En aquella visita a Tías, Saramago nos abrió la puerta de su casa, y nos dijo que estaba solo –Pilar viajaba-, entre libros propios y ajenos, como un volumen de fotos de Sebastiao Salgado, para el que escribía un texto; entre las paredes de su casa y las paredes de la isla. Saramago se había mimetizado con el paisaje, era parte del volcán. Y Carlos Fuentes –que lo visitó más tarde- se asombraba de la simbiosis del escritor y la isla negra, sin poder evitar él mismo contagiarse en Los años con Laura Díaz. Aunque el destino no quiso que Saramago y César Manrique se conocieran, me dio a entender que él creía que el fantasma de César sí lo había conocido, porque no se había marchado de Lanzarote, y se habían hecho amigos. Ahora que son dos fantasmas absortos pululando por la isla. Sin ninguno de los dos es más difícil comprender muchas cosas presentes. Saramago contó en Estocolmo, cuando obtuvo el Nobel, que su abuelo se despidió de los árboles de su huerto, abrazándolos uno a uno y llorando, cuando presintió que se iba a morir. César y Saramago –y su abuelo materno- amaban al hombre y la naturaleza. Ahora estamos tan decepcionados del hombre que volvemos la mirada a los árboles y los animales para que nos den sus respuestas y su ejemplo.

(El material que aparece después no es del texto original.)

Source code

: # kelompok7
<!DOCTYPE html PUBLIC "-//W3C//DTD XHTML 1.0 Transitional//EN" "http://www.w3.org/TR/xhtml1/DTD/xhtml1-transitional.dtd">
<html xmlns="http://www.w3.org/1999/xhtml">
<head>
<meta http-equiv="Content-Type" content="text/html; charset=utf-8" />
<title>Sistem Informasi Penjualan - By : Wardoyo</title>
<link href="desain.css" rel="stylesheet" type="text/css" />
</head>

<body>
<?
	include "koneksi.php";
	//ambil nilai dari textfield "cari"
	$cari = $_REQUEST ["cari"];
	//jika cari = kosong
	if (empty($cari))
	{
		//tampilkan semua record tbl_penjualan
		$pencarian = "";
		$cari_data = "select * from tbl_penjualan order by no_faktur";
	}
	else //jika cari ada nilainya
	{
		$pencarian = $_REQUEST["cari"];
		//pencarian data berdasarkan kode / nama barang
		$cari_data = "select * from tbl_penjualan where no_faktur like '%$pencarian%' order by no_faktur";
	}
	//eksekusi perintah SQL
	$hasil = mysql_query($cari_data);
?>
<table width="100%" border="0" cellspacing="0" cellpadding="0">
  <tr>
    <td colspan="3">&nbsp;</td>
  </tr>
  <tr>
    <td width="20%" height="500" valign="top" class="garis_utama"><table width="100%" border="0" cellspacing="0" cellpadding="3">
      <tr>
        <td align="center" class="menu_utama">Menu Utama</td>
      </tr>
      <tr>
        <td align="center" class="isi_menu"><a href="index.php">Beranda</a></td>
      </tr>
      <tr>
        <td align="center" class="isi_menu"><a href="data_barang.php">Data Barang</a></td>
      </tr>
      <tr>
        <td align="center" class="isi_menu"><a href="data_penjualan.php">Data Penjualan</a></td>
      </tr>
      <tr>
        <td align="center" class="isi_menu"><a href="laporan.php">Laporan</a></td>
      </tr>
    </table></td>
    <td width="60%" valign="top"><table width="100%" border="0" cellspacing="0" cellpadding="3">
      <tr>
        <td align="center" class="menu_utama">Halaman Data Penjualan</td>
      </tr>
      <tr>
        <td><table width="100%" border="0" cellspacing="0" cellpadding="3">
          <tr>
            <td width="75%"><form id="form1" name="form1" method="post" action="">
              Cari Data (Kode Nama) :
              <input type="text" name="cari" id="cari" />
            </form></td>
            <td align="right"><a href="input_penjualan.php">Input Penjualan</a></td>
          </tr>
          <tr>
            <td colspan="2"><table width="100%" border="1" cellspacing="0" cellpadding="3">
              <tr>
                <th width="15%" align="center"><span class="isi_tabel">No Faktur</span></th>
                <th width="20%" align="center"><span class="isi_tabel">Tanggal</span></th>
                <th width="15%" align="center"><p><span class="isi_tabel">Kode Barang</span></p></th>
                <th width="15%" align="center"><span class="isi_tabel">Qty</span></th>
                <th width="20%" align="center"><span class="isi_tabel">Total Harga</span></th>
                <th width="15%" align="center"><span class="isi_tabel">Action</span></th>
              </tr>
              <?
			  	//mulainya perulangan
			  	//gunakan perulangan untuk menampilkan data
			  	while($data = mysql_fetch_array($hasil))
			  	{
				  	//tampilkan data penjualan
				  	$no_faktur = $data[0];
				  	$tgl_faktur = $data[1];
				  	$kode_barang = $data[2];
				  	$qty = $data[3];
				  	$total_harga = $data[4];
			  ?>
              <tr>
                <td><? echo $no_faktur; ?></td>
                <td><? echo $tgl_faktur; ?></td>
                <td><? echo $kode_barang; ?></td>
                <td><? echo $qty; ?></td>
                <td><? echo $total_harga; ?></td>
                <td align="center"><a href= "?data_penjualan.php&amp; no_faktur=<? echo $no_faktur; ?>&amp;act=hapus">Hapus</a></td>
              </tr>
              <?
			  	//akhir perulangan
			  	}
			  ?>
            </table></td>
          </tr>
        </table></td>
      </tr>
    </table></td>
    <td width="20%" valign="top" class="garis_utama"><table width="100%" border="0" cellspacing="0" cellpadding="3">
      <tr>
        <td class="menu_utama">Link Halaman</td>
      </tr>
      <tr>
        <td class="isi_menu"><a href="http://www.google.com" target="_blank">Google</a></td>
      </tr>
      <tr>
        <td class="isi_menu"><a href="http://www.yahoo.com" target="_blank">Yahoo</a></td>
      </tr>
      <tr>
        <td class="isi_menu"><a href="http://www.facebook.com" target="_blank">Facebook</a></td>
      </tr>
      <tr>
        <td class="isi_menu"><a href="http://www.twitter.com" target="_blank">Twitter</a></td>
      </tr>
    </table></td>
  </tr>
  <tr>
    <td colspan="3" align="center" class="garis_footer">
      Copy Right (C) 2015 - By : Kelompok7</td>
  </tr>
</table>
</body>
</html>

Ya existía Internet cuando Saramago murió un día como hoy hace siete años en Tías, pero aún no era tal el pandemónium de las redes sociales en nuestras indefensas vidas. Por ahí vino todo quizá y todo empezó de nuevo con esta desagradable reversión a un mundo salvaje. Han sido siete años vertiginosos y brutales. Ya dije que no parece obra de un tiempo corriente, sino de otra cosa que se rige por otras reglas. Y me he prometido releer al respetable escritor portugués que vivió en Lanzarote hasta su muerte. Acaso, como aquel enigmático Leonardo da Vinci, José Saramago haya dejado en sus páginas flotando algunas verdades providenciales en clave que nos salven del naufragio.